What you have to do:
All lines in the data below carrying the string "given" are to be located and copied.

Provided information:

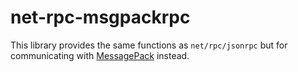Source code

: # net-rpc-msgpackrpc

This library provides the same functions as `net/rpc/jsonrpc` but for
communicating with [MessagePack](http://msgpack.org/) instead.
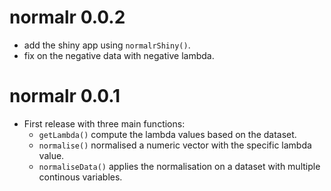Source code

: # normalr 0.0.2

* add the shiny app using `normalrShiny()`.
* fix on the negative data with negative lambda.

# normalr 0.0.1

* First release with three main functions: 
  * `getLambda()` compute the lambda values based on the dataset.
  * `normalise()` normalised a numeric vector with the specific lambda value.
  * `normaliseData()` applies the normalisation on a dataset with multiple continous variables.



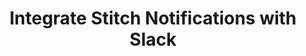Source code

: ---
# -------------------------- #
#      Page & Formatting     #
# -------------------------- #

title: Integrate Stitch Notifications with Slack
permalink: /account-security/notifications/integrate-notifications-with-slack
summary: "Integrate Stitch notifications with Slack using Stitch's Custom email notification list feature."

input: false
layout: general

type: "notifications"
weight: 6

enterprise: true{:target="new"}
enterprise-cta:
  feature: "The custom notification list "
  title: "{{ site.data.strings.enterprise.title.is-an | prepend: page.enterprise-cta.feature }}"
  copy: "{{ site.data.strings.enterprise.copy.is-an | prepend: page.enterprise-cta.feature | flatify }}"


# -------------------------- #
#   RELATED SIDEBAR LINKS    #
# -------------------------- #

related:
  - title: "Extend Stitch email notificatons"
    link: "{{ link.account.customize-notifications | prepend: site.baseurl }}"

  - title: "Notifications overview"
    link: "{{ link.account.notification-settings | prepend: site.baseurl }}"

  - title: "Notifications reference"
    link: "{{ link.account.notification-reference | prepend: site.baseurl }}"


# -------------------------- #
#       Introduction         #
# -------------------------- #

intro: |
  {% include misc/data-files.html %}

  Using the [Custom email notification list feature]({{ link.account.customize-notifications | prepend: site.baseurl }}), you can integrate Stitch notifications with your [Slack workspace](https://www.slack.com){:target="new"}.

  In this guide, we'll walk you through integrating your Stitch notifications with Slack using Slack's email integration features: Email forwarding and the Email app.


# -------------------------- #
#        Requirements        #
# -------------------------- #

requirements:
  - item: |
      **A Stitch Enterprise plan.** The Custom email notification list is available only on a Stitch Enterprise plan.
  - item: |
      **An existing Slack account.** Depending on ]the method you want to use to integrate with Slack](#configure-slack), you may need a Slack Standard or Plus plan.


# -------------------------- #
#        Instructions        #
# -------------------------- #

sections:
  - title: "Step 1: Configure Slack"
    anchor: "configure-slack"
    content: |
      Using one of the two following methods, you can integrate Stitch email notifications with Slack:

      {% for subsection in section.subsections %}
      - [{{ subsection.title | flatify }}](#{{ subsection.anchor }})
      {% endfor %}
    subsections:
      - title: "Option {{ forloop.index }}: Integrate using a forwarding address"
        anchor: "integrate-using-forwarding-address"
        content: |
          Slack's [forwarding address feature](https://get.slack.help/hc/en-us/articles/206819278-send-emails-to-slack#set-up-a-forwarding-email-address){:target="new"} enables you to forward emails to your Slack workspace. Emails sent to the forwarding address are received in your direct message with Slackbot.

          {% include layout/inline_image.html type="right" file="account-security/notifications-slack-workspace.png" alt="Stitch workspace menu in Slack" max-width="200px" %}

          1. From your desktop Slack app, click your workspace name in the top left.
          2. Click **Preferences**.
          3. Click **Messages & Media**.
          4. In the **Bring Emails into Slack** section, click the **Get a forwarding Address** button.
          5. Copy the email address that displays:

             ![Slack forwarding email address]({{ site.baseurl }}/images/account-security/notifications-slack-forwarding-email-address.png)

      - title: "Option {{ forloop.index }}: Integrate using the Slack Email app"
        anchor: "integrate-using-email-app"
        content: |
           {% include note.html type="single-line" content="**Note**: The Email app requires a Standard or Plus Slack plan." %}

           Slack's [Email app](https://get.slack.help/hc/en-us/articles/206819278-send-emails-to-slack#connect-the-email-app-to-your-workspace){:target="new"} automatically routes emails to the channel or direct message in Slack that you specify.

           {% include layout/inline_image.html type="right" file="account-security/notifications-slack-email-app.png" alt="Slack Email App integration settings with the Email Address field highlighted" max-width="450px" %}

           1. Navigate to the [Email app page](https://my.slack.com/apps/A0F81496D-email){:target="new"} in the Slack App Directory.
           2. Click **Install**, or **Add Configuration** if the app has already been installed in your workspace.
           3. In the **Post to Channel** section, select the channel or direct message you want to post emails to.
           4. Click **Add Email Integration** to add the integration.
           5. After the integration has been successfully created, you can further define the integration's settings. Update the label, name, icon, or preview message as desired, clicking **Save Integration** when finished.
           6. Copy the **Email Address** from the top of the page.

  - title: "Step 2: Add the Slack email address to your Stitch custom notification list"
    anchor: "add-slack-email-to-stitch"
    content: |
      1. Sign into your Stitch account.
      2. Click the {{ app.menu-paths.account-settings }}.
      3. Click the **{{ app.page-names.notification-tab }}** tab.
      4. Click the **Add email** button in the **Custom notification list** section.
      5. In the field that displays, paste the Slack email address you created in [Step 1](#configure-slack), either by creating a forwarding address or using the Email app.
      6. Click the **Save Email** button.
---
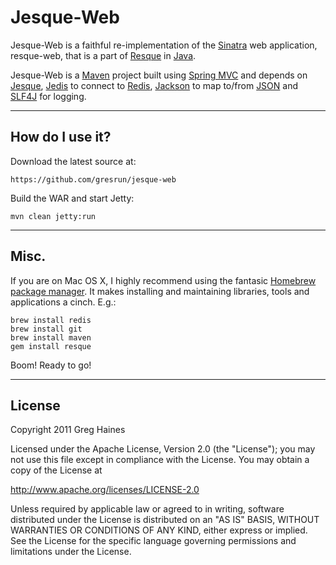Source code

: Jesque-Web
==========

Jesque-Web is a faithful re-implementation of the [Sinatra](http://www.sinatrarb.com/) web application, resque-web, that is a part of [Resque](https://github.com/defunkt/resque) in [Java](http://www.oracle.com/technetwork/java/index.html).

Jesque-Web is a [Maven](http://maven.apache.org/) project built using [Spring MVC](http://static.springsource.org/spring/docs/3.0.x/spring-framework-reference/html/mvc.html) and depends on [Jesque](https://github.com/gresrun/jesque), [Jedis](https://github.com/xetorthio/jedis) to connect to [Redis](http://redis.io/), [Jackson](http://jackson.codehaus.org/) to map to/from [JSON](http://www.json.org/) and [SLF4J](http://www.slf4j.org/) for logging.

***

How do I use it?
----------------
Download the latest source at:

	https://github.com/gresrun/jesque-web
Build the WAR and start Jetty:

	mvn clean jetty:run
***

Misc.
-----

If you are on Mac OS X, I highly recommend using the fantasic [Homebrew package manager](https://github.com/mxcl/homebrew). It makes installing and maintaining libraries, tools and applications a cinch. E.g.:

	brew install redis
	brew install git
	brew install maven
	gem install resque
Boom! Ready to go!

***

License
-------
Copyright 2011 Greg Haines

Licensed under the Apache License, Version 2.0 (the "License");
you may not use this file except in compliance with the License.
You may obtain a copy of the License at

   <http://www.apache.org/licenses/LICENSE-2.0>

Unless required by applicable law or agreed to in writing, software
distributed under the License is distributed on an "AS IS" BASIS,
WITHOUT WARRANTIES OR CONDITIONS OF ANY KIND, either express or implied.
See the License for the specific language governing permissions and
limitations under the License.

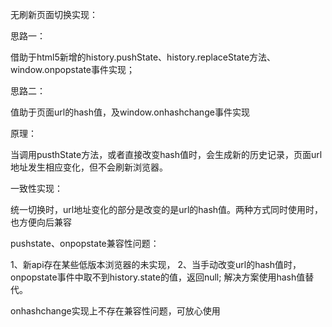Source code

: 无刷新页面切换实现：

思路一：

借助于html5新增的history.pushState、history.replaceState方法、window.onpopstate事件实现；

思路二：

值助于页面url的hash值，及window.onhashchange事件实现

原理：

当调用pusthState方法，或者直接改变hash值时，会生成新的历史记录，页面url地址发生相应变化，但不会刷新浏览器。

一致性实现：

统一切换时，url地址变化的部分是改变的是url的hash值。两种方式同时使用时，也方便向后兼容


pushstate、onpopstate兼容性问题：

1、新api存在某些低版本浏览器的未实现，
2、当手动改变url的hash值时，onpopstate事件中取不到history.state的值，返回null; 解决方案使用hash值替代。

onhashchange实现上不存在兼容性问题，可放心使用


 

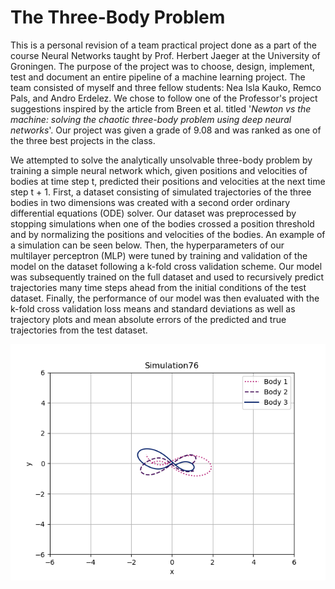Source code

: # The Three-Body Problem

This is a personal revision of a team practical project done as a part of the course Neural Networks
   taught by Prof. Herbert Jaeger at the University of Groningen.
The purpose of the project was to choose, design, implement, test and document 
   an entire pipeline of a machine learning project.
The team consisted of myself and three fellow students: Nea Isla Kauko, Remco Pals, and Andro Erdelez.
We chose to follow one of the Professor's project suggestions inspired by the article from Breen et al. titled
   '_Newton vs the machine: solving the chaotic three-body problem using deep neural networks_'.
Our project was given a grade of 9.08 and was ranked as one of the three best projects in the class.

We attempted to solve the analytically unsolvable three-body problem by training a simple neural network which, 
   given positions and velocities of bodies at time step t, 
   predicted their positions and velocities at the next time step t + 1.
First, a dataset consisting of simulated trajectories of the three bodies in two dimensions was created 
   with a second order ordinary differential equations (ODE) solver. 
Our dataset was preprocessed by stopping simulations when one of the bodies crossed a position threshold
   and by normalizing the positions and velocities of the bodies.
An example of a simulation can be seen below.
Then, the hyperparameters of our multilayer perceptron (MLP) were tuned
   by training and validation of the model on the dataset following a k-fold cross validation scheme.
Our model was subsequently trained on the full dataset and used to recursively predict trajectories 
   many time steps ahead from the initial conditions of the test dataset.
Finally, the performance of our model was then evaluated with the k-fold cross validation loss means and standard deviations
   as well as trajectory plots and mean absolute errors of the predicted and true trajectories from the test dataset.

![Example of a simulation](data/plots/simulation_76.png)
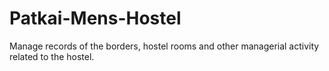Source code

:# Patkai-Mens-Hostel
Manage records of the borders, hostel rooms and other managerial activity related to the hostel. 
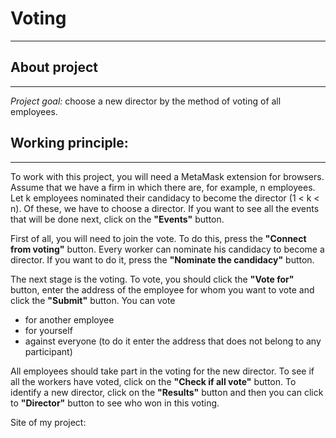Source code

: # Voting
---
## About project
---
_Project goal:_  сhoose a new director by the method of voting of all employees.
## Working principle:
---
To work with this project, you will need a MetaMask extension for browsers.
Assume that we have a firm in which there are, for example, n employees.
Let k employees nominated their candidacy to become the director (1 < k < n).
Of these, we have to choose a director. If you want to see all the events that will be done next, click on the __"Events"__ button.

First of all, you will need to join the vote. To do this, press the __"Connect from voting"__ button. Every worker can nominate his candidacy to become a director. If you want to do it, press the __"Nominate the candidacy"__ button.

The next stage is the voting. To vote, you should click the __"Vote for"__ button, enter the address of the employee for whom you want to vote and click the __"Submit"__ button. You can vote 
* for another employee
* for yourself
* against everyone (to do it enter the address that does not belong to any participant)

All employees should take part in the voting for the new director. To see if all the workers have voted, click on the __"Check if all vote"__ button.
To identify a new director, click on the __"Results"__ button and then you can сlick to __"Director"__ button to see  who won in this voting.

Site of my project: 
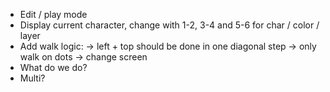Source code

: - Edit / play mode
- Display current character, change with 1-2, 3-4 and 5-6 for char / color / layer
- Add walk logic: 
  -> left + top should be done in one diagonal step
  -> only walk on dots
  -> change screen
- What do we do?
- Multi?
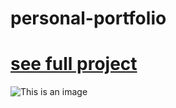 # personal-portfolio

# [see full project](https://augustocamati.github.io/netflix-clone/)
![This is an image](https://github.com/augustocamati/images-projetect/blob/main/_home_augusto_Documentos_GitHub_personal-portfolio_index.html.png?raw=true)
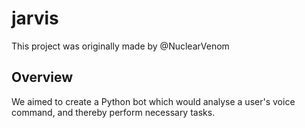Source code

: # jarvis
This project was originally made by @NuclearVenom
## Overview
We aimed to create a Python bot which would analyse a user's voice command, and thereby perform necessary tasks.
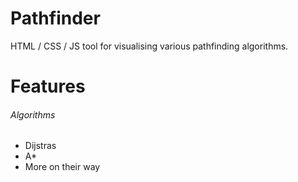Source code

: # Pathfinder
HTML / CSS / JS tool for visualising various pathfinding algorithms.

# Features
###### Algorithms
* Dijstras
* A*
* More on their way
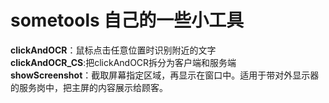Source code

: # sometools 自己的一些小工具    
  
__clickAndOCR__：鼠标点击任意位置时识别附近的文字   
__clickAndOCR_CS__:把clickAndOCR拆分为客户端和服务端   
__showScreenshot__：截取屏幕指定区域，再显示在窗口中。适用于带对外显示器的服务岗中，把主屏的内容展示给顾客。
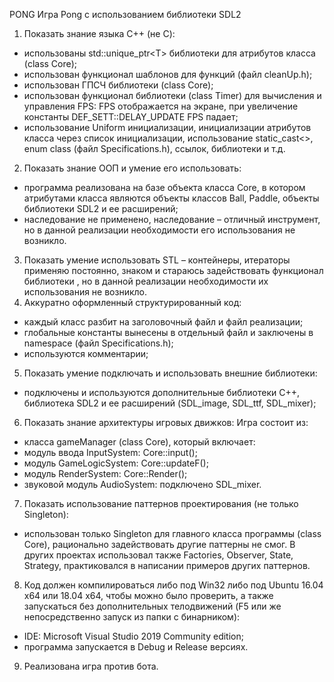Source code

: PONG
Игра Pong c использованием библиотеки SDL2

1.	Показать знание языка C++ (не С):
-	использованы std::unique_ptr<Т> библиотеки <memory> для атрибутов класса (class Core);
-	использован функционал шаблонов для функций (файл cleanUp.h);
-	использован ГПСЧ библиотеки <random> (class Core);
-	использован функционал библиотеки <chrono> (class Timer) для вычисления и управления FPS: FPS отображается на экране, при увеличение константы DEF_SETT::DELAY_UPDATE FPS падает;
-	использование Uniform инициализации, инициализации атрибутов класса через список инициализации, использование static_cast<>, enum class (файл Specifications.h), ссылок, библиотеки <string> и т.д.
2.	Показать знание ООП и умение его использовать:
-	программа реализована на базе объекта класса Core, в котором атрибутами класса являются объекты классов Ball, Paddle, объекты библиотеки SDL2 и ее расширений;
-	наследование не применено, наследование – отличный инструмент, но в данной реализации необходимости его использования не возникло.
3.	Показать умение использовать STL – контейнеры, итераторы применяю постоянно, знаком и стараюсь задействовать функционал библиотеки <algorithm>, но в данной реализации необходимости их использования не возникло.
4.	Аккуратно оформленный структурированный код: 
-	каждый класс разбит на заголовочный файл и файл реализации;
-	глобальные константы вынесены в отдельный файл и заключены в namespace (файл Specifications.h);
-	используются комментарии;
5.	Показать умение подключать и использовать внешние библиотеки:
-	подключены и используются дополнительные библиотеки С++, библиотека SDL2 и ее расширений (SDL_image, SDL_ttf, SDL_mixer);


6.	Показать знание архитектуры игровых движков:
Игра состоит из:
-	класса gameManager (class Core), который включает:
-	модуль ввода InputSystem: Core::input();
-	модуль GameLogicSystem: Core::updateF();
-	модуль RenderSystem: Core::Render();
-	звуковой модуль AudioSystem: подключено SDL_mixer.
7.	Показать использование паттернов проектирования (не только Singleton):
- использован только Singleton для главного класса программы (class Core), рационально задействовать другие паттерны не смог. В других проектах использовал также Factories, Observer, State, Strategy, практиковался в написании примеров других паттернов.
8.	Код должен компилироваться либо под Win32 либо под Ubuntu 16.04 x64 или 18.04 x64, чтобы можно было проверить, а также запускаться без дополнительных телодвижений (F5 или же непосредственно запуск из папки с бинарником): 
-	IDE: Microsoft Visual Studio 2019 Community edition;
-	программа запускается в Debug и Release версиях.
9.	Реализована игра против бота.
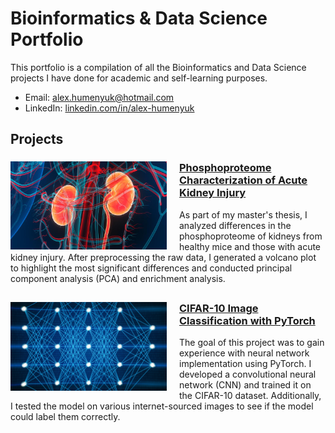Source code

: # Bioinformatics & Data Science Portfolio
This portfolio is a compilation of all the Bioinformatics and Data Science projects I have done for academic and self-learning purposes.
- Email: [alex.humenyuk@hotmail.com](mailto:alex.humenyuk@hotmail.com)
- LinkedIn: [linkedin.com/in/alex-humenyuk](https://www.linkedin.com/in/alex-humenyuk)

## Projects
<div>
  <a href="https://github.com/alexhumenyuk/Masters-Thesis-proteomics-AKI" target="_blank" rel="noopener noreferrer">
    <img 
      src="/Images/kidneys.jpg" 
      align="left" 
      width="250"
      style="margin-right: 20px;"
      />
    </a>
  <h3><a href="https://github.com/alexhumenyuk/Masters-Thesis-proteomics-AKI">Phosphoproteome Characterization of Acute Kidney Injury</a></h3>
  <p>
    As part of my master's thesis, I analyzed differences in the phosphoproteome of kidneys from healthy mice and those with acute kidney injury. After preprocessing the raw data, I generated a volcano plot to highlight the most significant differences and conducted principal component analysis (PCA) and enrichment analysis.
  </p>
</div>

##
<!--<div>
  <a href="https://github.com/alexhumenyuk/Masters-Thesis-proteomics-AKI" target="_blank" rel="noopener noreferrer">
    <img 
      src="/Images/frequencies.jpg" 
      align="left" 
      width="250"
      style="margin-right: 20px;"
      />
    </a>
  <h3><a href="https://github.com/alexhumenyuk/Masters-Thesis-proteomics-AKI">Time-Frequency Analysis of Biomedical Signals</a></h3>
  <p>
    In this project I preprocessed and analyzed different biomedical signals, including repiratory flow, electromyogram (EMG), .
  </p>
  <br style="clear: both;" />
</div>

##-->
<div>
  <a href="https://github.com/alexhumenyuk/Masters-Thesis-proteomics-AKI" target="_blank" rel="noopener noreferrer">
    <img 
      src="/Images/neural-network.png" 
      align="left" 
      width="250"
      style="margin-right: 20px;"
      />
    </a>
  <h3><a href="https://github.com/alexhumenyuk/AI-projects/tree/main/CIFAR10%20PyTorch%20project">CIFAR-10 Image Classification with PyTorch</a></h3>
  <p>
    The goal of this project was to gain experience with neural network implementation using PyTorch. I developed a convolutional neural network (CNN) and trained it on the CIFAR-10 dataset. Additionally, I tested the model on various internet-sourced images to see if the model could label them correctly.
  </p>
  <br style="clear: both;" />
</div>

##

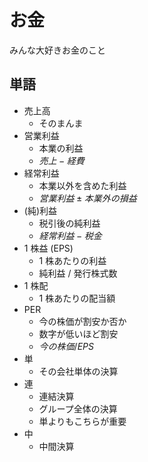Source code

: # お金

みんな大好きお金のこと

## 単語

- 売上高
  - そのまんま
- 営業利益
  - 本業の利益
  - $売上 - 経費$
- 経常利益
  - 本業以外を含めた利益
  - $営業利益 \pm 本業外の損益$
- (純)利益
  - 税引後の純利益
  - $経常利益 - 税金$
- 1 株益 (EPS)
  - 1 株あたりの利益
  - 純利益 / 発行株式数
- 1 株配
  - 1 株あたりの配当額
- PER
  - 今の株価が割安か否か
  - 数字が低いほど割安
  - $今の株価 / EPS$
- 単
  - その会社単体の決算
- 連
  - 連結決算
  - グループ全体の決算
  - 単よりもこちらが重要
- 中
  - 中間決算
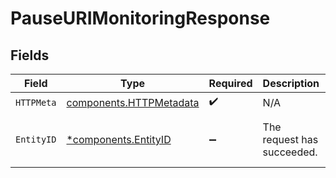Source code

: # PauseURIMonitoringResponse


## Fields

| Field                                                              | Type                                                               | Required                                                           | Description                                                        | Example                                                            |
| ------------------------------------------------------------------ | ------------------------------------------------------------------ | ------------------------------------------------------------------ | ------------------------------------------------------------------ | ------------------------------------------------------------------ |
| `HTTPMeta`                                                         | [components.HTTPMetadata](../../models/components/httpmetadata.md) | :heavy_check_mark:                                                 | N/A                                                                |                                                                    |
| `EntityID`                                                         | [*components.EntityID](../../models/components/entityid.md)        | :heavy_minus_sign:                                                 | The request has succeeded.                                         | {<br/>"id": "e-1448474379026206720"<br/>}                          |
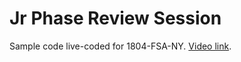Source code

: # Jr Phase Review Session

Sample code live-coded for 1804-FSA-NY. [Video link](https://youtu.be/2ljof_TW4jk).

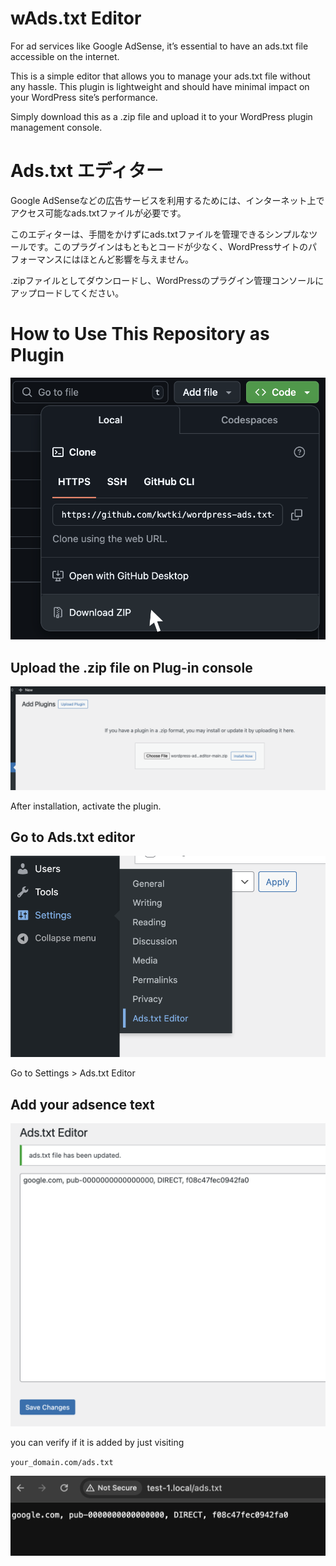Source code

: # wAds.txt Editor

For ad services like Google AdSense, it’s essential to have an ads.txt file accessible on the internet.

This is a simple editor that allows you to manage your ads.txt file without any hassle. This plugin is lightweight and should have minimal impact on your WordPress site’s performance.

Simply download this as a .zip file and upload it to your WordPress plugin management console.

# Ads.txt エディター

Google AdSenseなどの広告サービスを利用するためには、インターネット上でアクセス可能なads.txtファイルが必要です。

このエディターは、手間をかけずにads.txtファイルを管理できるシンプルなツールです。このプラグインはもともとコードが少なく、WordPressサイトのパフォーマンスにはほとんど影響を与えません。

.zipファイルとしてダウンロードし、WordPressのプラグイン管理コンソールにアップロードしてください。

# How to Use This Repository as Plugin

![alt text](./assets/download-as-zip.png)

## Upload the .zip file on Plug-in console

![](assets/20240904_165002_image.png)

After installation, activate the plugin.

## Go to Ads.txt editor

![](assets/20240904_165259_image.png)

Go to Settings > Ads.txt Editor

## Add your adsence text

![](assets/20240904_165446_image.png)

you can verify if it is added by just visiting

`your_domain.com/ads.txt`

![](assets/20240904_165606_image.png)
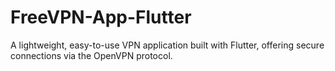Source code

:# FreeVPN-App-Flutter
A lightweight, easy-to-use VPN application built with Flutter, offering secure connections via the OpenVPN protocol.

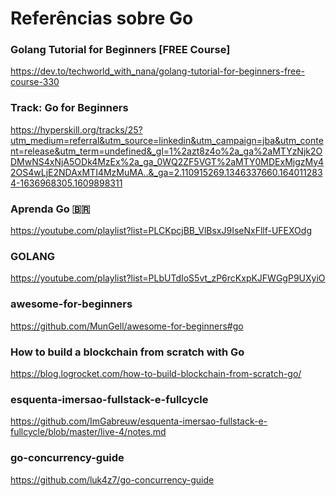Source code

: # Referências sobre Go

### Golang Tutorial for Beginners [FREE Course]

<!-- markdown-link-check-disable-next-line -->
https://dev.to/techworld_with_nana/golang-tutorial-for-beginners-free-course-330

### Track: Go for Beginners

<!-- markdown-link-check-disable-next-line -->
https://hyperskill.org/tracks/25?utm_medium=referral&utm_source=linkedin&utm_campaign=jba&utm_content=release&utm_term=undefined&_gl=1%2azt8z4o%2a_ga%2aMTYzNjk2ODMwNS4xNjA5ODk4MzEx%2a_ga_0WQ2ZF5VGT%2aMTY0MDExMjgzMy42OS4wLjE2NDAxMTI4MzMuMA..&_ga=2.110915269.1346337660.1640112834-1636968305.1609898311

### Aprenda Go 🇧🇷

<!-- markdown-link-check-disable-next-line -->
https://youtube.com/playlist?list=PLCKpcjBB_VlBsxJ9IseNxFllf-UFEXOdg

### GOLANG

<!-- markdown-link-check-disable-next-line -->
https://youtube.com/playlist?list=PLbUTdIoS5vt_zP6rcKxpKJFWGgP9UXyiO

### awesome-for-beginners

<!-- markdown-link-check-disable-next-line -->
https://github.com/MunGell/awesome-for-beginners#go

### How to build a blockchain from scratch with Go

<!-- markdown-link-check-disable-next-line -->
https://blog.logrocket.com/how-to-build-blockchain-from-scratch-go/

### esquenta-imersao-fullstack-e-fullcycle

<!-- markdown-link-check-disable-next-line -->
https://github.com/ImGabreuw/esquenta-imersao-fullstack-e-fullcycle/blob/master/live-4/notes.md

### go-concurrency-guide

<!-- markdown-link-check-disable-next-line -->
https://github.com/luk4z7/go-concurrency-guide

Task result:
Our project was given a grade of 9.08 and was ranked as one of the three best projects in the class.
   given positions and velocities of bodies at time step t, 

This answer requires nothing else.